Do this work BEFORE chaos hits
Leadership Ready Room Chats 4/22/2026
Most people treat transition like a tactical problem.
What’s the next role?
What’s the next move?
What’s the next source of income?
Who do I need to call?
What do I need to apply for?
That makes sense.
When life starts to feel uncertain, doing something usually feels better than sitting still. The problem is that urgency has a way of impersonating clarity.
You start getting quick feedback.
A conversation.
An interview.
A little momentum.
A sense that you’re moving.
And sometimes you are.
But that same urgency can crowd out the deeper work that would actually help you make better decisions in the middle of the transition.
Reflecting and answering questions like:
What matters to you now?
What kind of life you’re trying to build?
What values are going to anchor you when the old system is gone?
What parts of you still travel with you into the next arena, even if the environment is completely different?
That is what Tom and I explored in this week’s LRR Chats conversation.

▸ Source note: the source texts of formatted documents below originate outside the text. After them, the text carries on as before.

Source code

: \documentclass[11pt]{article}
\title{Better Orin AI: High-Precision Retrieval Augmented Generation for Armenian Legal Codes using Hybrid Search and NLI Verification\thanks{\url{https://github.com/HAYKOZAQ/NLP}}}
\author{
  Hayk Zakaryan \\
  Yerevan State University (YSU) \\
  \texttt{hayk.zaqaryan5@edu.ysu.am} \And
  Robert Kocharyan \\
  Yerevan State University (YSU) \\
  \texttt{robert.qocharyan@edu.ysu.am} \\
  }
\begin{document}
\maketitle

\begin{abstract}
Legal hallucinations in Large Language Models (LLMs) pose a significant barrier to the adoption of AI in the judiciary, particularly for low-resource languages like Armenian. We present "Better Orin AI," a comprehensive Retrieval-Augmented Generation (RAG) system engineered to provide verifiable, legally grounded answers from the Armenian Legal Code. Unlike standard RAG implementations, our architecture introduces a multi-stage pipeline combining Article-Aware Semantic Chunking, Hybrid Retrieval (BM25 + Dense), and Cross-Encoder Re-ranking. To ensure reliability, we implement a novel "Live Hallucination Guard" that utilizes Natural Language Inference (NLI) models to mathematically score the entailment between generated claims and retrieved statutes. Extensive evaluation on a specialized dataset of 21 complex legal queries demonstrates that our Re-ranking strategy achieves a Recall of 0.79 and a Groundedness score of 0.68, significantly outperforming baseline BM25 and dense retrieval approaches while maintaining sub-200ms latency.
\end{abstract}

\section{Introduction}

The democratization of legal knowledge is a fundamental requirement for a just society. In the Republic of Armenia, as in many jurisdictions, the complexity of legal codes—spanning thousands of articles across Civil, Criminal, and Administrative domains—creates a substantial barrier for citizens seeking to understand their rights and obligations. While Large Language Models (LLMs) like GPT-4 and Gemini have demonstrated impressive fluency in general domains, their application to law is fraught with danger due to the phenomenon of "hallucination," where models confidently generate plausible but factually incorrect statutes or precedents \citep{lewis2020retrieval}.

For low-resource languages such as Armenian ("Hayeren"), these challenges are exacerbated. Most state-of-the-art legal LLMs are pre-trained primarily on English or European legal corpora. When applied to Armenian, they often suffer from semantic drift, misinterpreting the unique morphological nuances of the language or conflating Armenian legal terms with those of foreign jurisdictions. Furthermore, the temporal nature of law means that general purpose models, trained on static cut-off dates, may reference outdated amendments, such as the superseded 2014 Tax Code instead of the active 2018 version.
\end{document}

A piece that stood out to me was this idea that many of us were trained to operate well in high-stakes, fast-moving environments. But in those environments, there were often built-in rhythms of reflection too. Planning. Debriefing. Sounding boards. Trusted peers.
Then a big transition hits, and people often try to carry the urgency forward without rebuilding the reflection. That can get expensive. Not just professionally.
Personally too.
If you know a shift is coming, the question may not just be what job is next. It may be whether you’re doing the reflective work early enough to recognize the right next move when it shows up.
Tom and I sat down this week to talk about that tension, the pull toward constant doing, the false clarity that comes with urgency, and why the right room can steady you while you sort through what matters.
The runway usually feels longer than it is.